📝 Feature Engineering¶

Introduction¶

Feature engineering is a crucial step in the data preprocessing pipeline, aimed at enhancing the predictive power of machine learning models. For the Titanic dataset, this involves creating new features and modifying existing ones to better capture the underlying patterns that influence passenger survival.

The Titanic dataset includes various columns such as 'Pclass', 'Name', 'Sex', 'Age', 'SibSp', 'Parch', 'Ticket', 'Fare', 'Cabin', and 'Embarked'. Each of these features holds potential insights into the survival outcomes, but they often require transformation and enrichment to become more effective for predictive modeling.

Feature engineering is an iterative process that involves experimenting with different transformations and evaluating their impact on model performance.

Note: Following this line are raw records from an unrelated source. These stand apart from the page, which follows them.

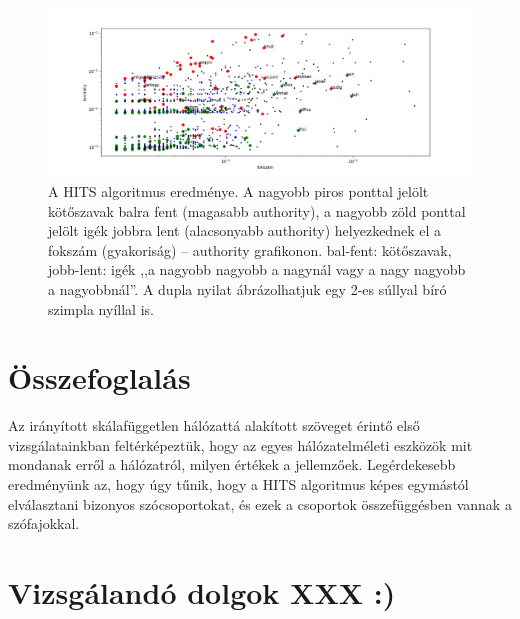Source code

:\documentclass{llncs}
\begin{document}
\begin{figure}[h]
\begin{center}
\includegraphics[width=18cm]{conv-verb-auth.png}
\end{center}
\caption{A HITS algoritmus eredménye.
A nagyobb piros ponttal jelölt kötőszavak balra fent
(magasabb authority),
a nagyobb zöld ponttal jelölt igék jobbra lent
(alacsonyabb authority)
helyezkednek el
a fokszám (gyakoriság) -- authority grafikonon.
bal-fent: kötőszavak, jobb-lent: igék
,,a nagyobb nagyobb a nagynál vagy a nagy nagyobb a nagyobbnál''.
A dupla nyilat ábrázolhatjuk egy 2-es súllyal bíró szimpla nyíllal is.
\label{fig:hits-auth}}
\end{figure}


\section{Összefoglalás}

Az irányított skálafüggetlen hálózattá alakított szöveget
érintő első vizsgálatainkban feltérképeztük,
hogy az egyes hálózatelméleti eszközök
mit mondanak erről a hálózatról, milyen értékek a jellemzőek.
%
Legérdekesebb eredményünk az,
hogy úgy tűnik, hogy a HITS algoritmus
képes egymástól elválasztani bizonyos szócsoportokat,
és ezek a csoportok összefüggésben vannak a szófajokkal.


\newpage %

\section{Vizsgálandó dolgok XXX :)}
\end{document}
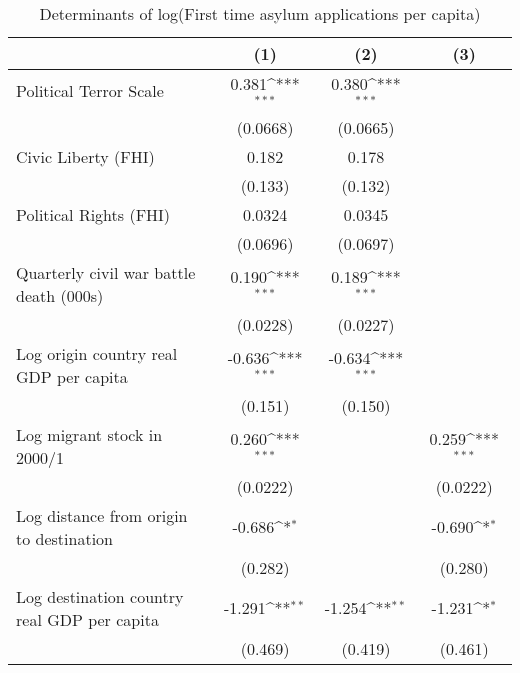 \begin{table}[htbp]\centering
\def\sym#1{\ifmmode^{#1}\else\(^{#1}\)\fi}
\caption{Determinants of log(First time asylum applications per capita)}
\begin{tabular}{l*{3}{c}}
\hline\hline
                    &\multicolumn{1}{c}{(1)}         &\multicolumn{1}{c}{(2)}         &\multicolumn{1}{c}{(3)}         \\
\hline
Political Terror Scale&       0.381\sym{***}&       0.380\sym{***}&                     \\
                    &    (0.0668)         &    (0.0665)         &                     \\
[1em]
Civic Liberty (FHI) &       0.182         &       0.178         &                     \\
                    &     (0.133)         &     (0.132)         &                     \\
[1em]
Political Rights (FHI)&      0.0324         &      0.0345         &                     \\
                    &    (0.0696)         &    (0.0697)         &                     \\
[1em]
Quarterly civil war battle death (000s)&       0.190\sym{***}&       0.189\sym{***}&                     \\
                    &    (0.0228)         &    (0.0227)         &                     \\
[1em]
Log origin country real GDP per capita&      -0.636\sym{***}&      -0.634\sym{***}&                     \\
                    &     (0.151)         &     (0.150)         &                     \\
[1em]
Log migrant stock in 2000/1&       0.260\sym{***}&                     &       0.259\sym{***}\\
                    &    (0.0222)         &                     &    (0.0222)         \\
[1em]
Log distance from origin to destination&      -0.686\sym{*}  &                     &      -0.690\sym{*}  \\
                    &     (0.282)         &                     &     (0.280)         \\
[1em]
Log destination country real GDP per capita&      -1.291\sym{**} &      -1.254\sym{**} &      -1.231\sym{*}  \\
                    &     (0.469)         &     (0.419)         &     (0.461)         \\

\end{tabular}
\end{table}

By carefully crafting and selecting features, we can significantly improve the accuracy and robustness of predictive models for the Titanic dataset.

Feature Engineering¶

This stage offers numerous opportunities for a deeper analysis, especially when comparing with other columns. However, for our practical purposes, we will follow this approach:

We will remove the 'Name' and 'Ticket' columns, as they do not initially contribute significantly to the model.
For the 'Age' variable, we will fill the missing values with the mean age.
We will address the 'Cabin' column by replacing the missing values with the most frequent value, thus optimizing data integrity.
We will change the data type of the 'Pclass', 'SibSp', and 'Parch' variables.

In [1]:

Copied!





# Libraries
from loguru import logger
import pandas as pd

import matplotlib.pyplot as plt
import seaborn as sns

from itables import init_notebook_mode, show

import warnings
warnings.filterwarnings("ignore")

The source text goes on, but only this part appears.